The International Day of the Disappeared on August 30 is an annual commemoration day to draw attention to the fate of people who are kept imprisoned at a place and under conditions unknown to their relatives and legal representatives. The idea for this commemoration day came from the Federación Latinoamericana de Asociaciones de Familiares de Detenidos-Desaparecidos (FEDEFAM), a non-governmental organization which was founded in 1981 in Costa Rica as an association of local and regional groups active against secret imprisonment in a number of Latin-American countries.
Working for people affected by secret imprisonment is an important part of the activities for a number of international bodies and organizations in the fields of human rights activism and humanitarian aid, including for example amnesty international, the Office of the United Nations High Commissioner for Human Rights (OHCHR) and the International Committee of the Red Cross (ICRC). For these institutions, the International Day of the Disappeared is an opportunity to highlight their work, increase public awareness and to call for support by volunteers and donations.
Among those institutions, the ICRC has far-reaching privileges due to its special situation as a non-governmental sovereign entity and its strict policy of neutrality. In some cases, the ICRC is the only institution to be granted access to specific groups of prisoners which enables a minimum level of contact to these prisoners and inspection of their treatment. As a consequence, an end to the uncertainty about their location and their situation is possible in some cases. For affected families, messages transmitted by the ICRC are often the first and only hint about the fate of these prisoners.

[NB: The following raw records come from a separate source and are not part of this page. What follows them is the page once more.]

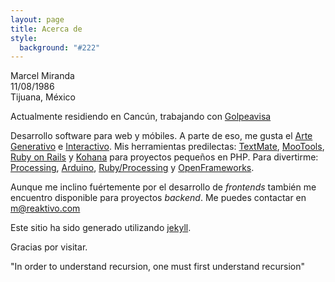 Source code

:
 ```yaml
---
layout: page
title: Acerca de
style:
  background: "#222"
---
```


Marcel Miranda  
11/08/1986  
Tijuana, México

Actualmente residiendo en Cancún, trabajando con [Golpeavisa][1]

Desarrollo software para web y móbiles. A parte de eso, me gusta el [Arte Generativo][2] e [Interactivo][3]. Mis herramientas predilectas: [TextMate][4], [MooTools][5], [Ruby on Rails][6] y [Kohana][7] para proyectos pequeños en PHP. Para divertirme: [Processing][9], [Arduino][12], [Ruby/Processing][10] y [OpenFrameworks][11].

Aunque me inclino fuértemente por el desarrollo de *frontends* también me encuentro disponible para proyectos *backend*. Me puedes contactar en m@reaktivo.com

Este sitio ha sido generado utilizando [jekyll][8].

Gracias por visitar.

"In order to understand recursion, one must first understand recursion"

[1]: http://golpeavisa.com.mx
[2]: http://en.wikipedia.org/wiki/Generative_art
[3]: http://golpeavisa.com.mx
[4]: http://macromates.com
[5]: http://mootools.net
[6]: http://rubyonrails.org
[7]: http://kohanaframework.org
[8]: http://jekyllrb.com/
[9]: http://processing.org
[10]: https://github.com/jashkenas/ruby-processing
[11]: http://www.openframeworks.cc/
[12]: http://arduino.cc/
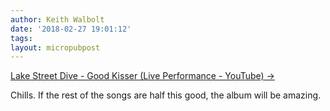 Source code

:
 ```yaml
---
author: Keith Walbolt
date: '2018-02-27 19:01:12'
tags:
layout: micropubpost
---
```


[Lake Street Dive - Good Kisser (Live Performance - YouTube) →](https://m.youtube.com/watch?feature=youtu.be&v=IDBQVEkAFaI)

Chills. If the rest of the songs are half this good, the album will be amazing. 

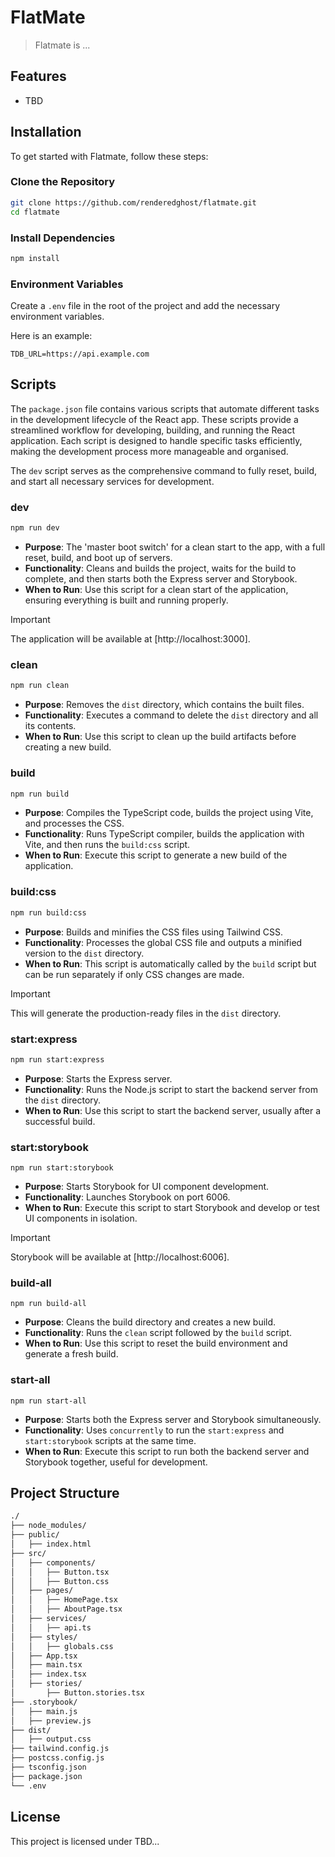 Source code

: # FlatMate

> Flatmate is ...

## Features

- TBD

## Installation

To get started with Flatmate, follow these steps:

### Clone the Repository

```sh
git clone https://github.com/renderedghost/flatmate.git
cd flatmate
```

### Install Dependencies

```sh
npm install
```

### Environment Variables

Create a `.env` file in the root of the project and add the necessary environment variables.

Here is an example:

```env
TDB_URL=https://api.example.com
```

## Scripts

The `package.json` file contains various scripts that automate different tasks in the development lifecycle of the React app. These scripts provide a streamlined workflow for developing, building, and running the React application. Each script is designed to handle specific tasks efficiently, making the development process more manageable and organised.

The `dev` script serves as the comprehensive command to fully reset, build, and start all necessary services for development.

### dev

```zsh
npm run dev
```

- **Purpose**: The 'master boot switch' for a clean start to the app, with a full reset, build, and boot up of servers.
- **Functionality**: Cleans and builds the project, waits for the build to complete, and then starts both the Express server and Storybook.
- **When to Run**: Use this script for a clean start of the application, ensuring everything is built and running properly.

> [!IMPORTANT]
> The application will be available at [http://localhost:3000].

### clean

```zsh
npm run clean
```

- **Purpose**: Removes the `dist` directory, which contains the built files.
- **Functionality**: Executes a command to delete the `dist` directory and all its contents.
- **When to Run**: Use this script to clean up the build artifacts before creating a new build.

### build

```zsh
npm run build
```

- **Purpose**: Compiles the TypeScript code, builds the project using Vite, and processes the CSS.
- **Functionality**: Runs TypeScript compiler, builds the application with Vite, and then runs the `build:css` script.
- **When to Run**: Execute this script to generate a new build of the application.

### build:css

```zsh
npm run build:css
```

- **Purpose**: Builds and minifies the CSS files using Tailwind CSS.
- **Functionality**: Processes the global CSS file and outputs a minified version to the `dist` directory.
- **When to Run**: This script is automatically called by the `build` script but can be run separately if only CSS changes are made.

> [!IMPORTANT]
> This will generate the production-ready files in the `dist` directory.

### start:express

```zsh
npm run start:express
```

- **Purpose**: Starts the Express server.
- **Functionality**: Runs the Node.js script to start the backend server from the `dist` directory.
- **When to Run**: Use this script to start the backend server, usually after a successful build.

### start:storybook

`npm run start:storybook`

- **Purpose**: Starts Storybook for UI component development.
- **Functionality**: Launches Storybook on port 6006.
- **When to Run**: Execute this script to start Storybook and develop or test UI components in isolation.

> [!IMPORTANT]
> Storybook will be available at [http://localhost:6006].

### build-all

`npm run build-all`

- **Purpose**: Cleans the build directory and creates a new build.
- **Functionality**: Runs the `clean` script followed by the `build` script.
- **When to Run**: Use this script to reset the build environment and generate a fresh build.

### start-all

`npm run start-all`

- **Purpose**: Starts both the Express server and Storybook simultaneously.
- **Functionality**: Uses `concurrently` to run the `start:express` and `start:storybook` scripts at the same time.
- **When to Run**: Execute this script to run both the backend server and Storybook together, useful for development.

## Project Structure

```sh
./
├── node_modules/
├── public/
│   ├── index.html
├── src/
│   ├── components/
│   │   ├── Button.tsx
│   │   ├── Button.css
│   ├── pages/
│   │   ├── HomePage.tsx
│   │   ├── AboutPage.tsx
│   ├── services/
│   │   ├── api.ts
│   ├── styles/
│   │   ├── globals.css
│   ├── App.tsx
│   ├── main.tsx
│   ├── index.tsx
│   ├── stories/
│       ├── Button.stories.tsx
├── .storybook/
│   ├── main.js
│   ├── preview.js
├── dist/
│   ├── output.css
├── tailwind.config.js
├── postcss.config.js
├── tsconfig.json
├── package.json
└── .env
```

## License

This project is licensed under TBD...
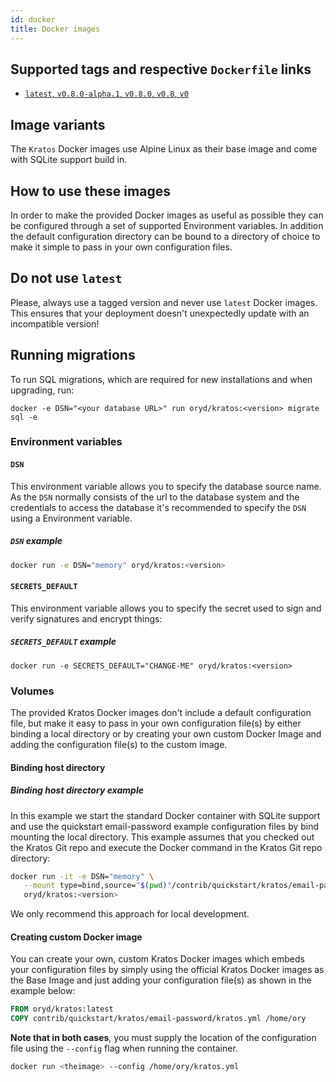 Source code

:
 ```yaml
---
id: docker
title: Docker images
---
```


## Supported tags and respective `Dockerfile` links

- [`latest`, `v0.8.0-alpha.1`, `v0.8.0`, `v0.8`, `v0`](https://github.com/ory/kratos/blob/master/.docker/Dockerfile-alpine)

## Image variants

The `Kratos` Docker images use Alpine Linux as their base image and come with SQLite support build in.

## How to use these images

In order to make the provided Docker images as useful as possible they can be configured through a set of supported Environment
variables. In addition the default configuration directory can be bound to a directory of choice to make it simple to pass in your
own configuration files.

## Do not use `latest`

Please, always use a tagged version and never use `latest` Docker images. This ensures that your deployment doesn't unexpectedly
update with an incompatible version!

## Running migrations

To run SQL migrations, which are required for new installations and when upgrading, run:

```shell
docker -e DSN="<your database URL>" run oryd/kratos:<version> migrate sql -e
```

### Environment variables

#### `DSN`

This environment variable allows you to specify the database source name. As the `DSN` normally consists of the url to the
database system and the credentials to access the database it's recommended to specify the `DSN` using a Environment variable.

##### `DSN` example

```sh
docker run -e DSN="memory" oryd/kratos:<version>
```

#### `SECRETS_DEFAULT`

This environment variable allows you to specify the secret used to sign and verify signatures and encrypt things:

##### `SECRETS_DEFAULT` example

`docker run -e SECRETS_DEFAULT="CHANGE-ME" oryd/kratos:<version>`

### Volumes

The provided Kratos Docker images don't include a default configuration file, but make it easy to pass in your own configuration
file(s) by either binding a local directory or by creating your own custom Docker Image and adding the configuration file(s) to
the custom image.

#### Binding host directory

##### Binding host directory example

In this example we start the standard Docker container with SQLite support and use the quickstart email-password example
configuration files by bind mounting the local directory. This example assumes that you checked out the Kratos Git repo and
execute the Docker command in the Kratos Git repo directory:

```sh
docker run -it -e DSN="memory" \
   --mount type=bind,source="$(pwd)"/contrib/quickstart/kratos/email-password,target=/home/ory \
   oryd/kratos:<version>
```

We only recommend this approach for local development.

#### Creating custom Docker image

You can create your own, custom Kratos Docker images which embeds your configuration files by simply using the official Kratos
Docker images as the Base Image and just adding your configuration file(s) as shown in the example below:

```dockerfile
FROM oryd/kratos:latest
COPY contrib/quickstart/kratos/email-password/kratos.yml /home/ory
```

**Note that in both cases**, you must supply the location of the configuration file using the `--config` flag when running the
container.

```sh
docker run <theimage> --config /home/ory/kratos.yml
```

Imprisonment under secret or uncertain circumstances for the relatives is a grave violation of Human rights as well as, in the case of an armed conflict, of International Humanitarian Law. The General Assemby of the United Nations has adopted a „Declaration on the Protection of all Persons from Enforced Disappearance“ as its resolution 47/133 on December 18, 1992. It is estimated that secret imprisonment is practiced in about 30 countries. The OHCHR Working Group on Enforced or Involuntary Disappearances has registered about 46,000 cases of people who disappeared under unknown circumstances.